• _Action item_
Among the entries below, how many lines contain the string "that"? Only the number, please.

• _Material supplied_
-- Opening Marker --

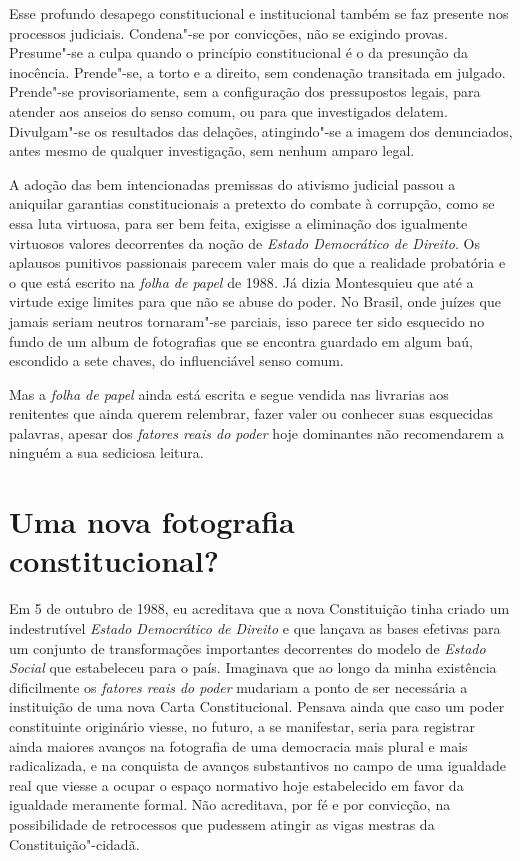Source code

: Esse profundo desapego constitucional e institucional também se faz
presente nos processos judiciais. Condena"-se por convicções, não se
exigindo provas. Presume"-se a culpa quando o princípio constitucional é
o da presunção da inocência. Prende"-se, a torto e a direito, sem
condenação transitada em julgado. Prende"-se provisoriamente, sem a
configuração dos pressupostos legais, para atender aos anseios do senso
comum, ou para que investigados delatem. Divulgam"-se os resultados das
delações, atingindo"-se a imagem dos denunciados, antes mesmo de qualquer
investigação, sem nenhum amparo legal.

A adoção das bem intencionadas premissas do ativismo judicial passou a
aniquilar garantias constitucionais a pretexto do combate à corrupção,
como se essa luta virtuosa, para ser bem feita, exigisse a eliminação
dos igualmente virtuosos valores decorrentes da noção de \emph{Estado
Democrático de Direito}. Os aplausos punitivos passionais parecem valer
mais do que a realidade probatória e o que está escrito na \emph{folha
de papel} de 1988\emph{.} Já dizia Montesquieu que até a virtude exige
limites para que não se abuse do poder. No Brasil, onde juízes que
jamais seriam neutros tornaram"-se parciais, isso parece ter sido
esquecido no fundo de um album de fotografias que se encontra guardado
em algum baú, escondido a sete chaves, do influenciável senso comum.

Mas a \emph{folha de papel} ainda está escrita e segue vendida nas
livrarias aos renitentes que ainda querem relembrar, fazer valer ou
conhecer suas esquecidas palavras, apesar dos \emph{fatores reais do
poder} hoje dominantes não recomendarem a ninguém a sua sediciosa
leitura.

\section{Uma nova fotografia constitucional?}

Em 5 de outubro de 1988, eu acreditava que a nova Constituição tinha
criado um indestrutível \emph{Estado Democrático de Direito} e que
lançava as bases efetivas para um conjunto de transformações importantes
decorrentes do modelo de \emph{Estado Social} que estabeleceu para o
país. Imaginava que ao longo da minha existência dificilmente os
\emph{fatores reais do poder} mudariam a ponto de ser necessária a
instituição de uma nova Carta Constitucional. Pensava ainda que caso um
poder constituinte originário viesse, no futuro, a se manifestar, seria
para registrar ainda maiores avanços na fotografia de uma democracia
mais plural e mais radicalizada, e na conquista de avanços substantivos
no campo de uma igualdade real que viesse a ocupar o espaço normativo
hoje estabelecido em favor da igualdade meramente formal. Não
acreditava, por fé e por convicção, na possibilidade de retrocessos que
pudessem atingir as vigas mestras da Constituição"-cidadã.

-- Closing Marker --
-- Opening Marker --

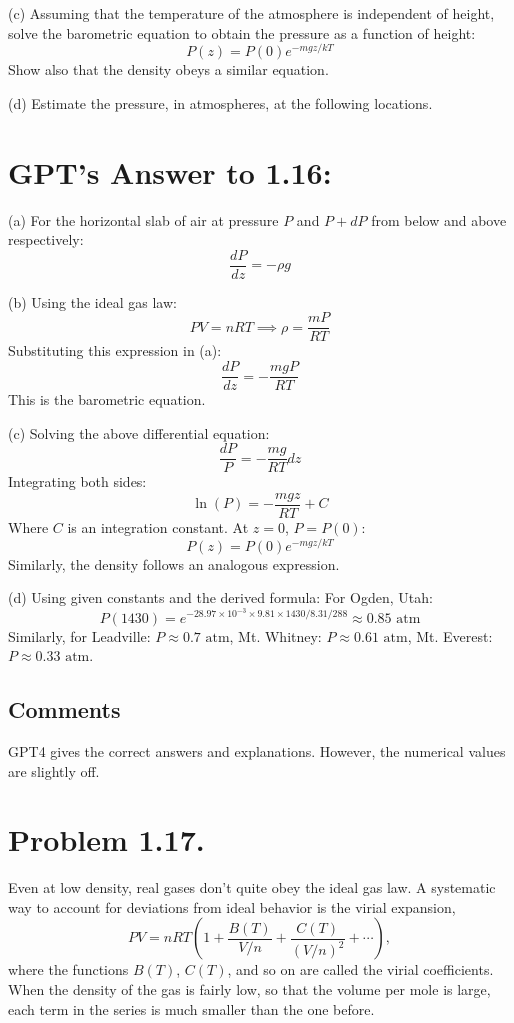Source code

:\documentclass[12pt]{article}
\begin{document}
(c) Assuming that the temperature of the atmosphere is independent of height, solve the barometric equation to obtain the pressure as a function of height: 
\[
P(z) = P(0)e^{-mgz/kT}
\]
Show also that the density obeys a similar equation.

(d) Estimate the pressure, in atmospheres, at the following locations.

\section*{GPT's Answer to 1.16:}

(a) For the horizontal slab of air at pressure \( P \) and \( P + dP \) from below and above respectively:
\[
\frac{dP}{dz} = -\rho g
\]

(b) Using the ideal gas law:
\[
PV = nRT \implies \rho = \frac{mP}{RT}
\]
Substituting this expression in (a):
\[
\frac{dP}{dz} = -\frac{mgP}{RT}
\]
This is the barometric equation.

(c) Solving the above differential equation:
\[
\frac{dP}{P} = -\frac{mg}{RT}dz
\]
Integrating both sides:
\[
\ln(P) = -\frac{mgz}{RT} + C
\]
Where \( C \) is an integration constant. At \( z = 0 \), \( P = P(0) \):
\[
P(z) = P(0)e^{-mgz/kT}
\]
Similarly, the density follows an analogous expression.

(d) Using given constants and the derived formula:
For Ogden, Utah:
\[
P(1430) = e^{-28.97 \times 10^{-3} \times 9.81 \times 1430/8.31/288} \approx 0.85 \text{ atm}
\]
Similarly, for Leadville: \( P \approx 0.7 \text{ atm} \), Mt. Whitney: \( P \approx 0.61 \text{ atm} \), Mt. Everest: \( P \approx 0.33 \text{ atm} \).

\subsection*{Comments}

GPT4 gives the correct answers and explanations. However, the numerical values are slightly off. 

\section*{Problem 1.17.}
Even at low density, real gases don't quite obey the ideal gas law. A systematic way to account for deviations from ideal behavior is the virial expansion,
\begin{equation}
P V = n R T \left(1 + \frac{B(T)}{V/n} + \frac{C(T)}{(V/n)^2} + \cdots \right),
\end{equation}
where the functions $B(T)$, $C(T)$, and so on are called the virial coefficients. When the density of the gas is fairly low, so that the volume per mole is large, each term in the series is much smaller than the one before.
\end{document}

-- Closing Marker --
-- Opening Marker --

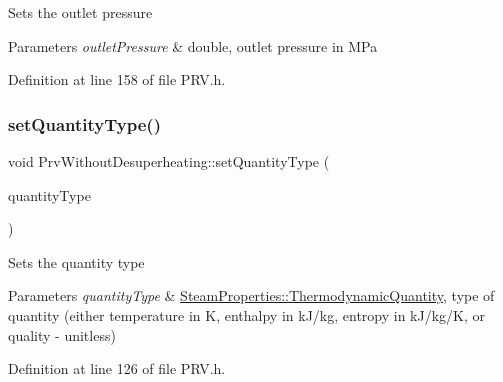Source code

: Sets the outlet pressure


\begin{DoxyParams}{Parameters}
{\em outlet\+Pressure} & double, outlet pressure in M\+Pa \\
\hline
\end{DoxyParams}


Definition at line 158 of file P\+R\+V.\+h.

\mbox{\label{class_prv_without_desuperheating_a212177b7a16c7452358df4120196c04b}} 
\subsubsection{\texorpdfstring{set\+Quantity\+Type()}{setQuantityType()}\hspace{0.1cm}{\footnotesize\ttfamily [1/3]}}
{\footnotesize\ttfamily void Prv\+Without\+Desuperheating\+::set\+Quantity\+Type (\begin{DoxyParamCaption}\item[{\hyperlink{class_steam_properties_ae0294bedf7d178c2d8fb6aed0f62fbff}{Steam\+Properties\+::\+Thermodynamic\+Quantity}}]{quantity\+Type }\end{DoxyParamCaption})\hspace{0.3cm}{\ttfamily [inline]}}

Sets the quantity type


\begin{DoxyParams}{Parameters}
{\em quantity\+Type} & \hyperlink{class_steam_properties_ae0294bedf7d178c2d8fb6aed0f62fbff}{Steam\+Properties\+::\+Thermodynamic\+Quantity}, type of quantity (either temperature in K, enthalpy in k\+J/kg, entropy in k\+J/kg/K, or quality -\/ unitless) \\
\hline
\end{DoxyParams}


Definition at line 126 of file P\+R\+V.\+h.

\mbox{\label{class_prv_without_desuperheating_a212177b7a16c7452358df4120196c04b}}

-- Closing Marker --

• _Your response_
3